Elite Pharmaceuticals, Inc. (OTCQB: ELTP) has secured FDA approval for its generic version of Vyvanse (Lisdexamfetamine Dimesylate) capsules, marking a significant milestone for the specialty pharmaceutical company. The approval covers strengths of 10 mg, 20 mg, 30 mg, 40 mg, 50 mg, 60 mg, and 70 mg, all indicated for the treatment of Attention Deficit Hyperactivity Disorder (ADHD). This approval allows Elite to enter a market with substantial sales, potentially offering a more affordable alternative to patients.
Market Opportunity
According to IQVIA data, the combined annual sales for both the brand-name Vyvanse and its generic equivalents reached $4.3 billion for the twelve-month period ending in September 2024. This demonstrates the significant demand for Lisdexamfetamine Dimesylate products, highlighting the commercial potential of Elite's newly approved generic version.

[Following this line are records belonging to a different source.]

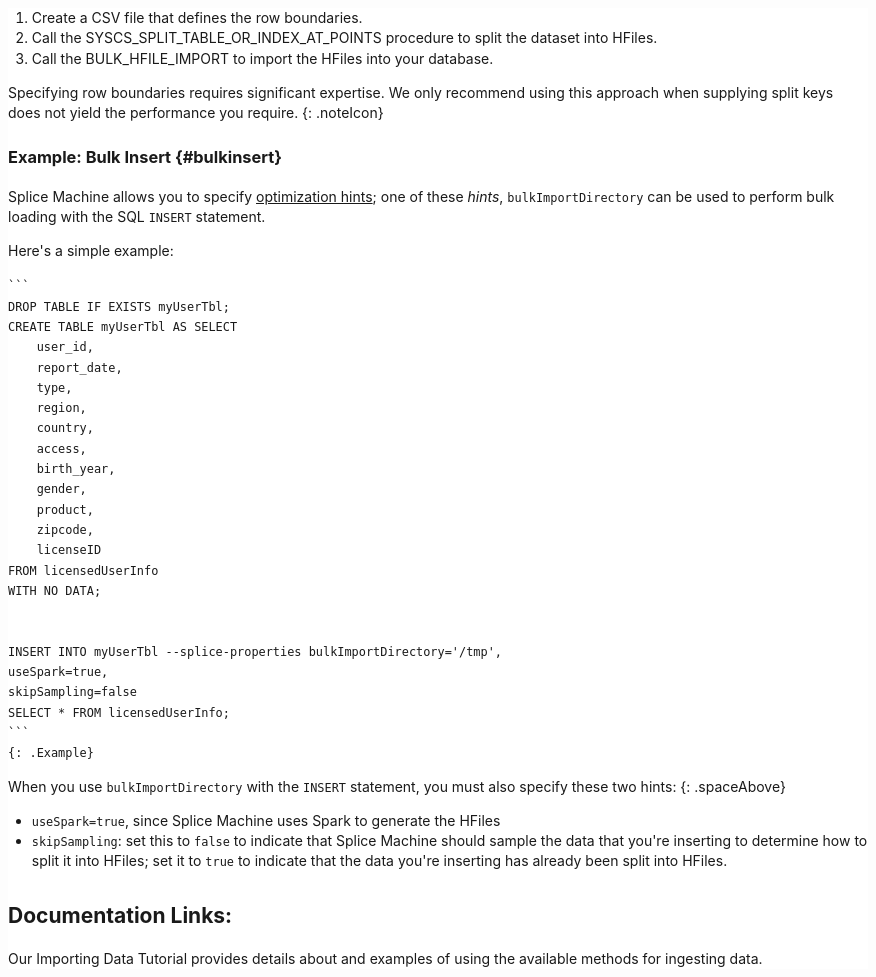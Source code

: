 1. Create a CSV file that defines the row boundaries.
2. Call the SYSCS_SPLIT_TABLE_OR_INDEX_AT_POINTS procedure to split the dataset into HFiles.
3. Call the BULK_HFILE_IMPORT to import the HFiles into your database.

Specifying row boundaries requires significant expertise. We only recommend using this approach when supplying split keys does not yield the performance you require.
{: .noteIcon}

### Example: Bulk Insert  {#bulkinsert}

Splice Machine allows you to specify [optimization hints](#developers_tuning_queryoptimization.html); one of these *hints*, `bulkImportDirectory` can be used to perform bulk loading with the SQL `INSERT` statement.

Here's a simple example:

    ```
    DROP TABLE IF EXISTS myUserTbl;
    CREATE TABLE myUserTbl AS SELECT
        user_id,
        report_date,
        type,
        region,
        country,
        access,
        birth_year,
        gender,
        product,
        zipcode,
        licenseID
    FROM licensedUserInfo
    WITH NO DATA;


    INSERT INTO myUserTbl --splice-properties bulkImportDirectory='/tmp',
    useSpark=true,
    skipSampling=false
    SELECT * FROM licensedUserInfo;
    ```
    {: .Example}

When you use `bulkImportDirectory` with the `INSERT` statement, you must also specify these two hints:
{: .spaceAbove}

* `useSpark=true`, since Splice Machine uses Spark to generate the HFiles
* `skipSampling`: set this to `false` to indicate that Splice Machine should sample the data that you're inserting to determine how to split it into HFiles; set it to `true` to indicate that the data you're inserting has already been split into HFiles.


## Documentation Links:

Our Importing Data Tutorial provides details about and examples of using the available methods for ingesting data.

About Elite Pharmaceuticals, Inc.
Elite Pharmaceuticals, Inc. is focused on developing, manufacturing, and distributing niche generic products. The company’s portfolio includes immediate-release and controlled-release solid oral dose products, marketed under the Elite Laboratories label and through licensing agreements with third-party organizations. Elite operates a cGMP and DEA-registered facility in Northvale, NJ, dedicated to research, development, and manufacturing.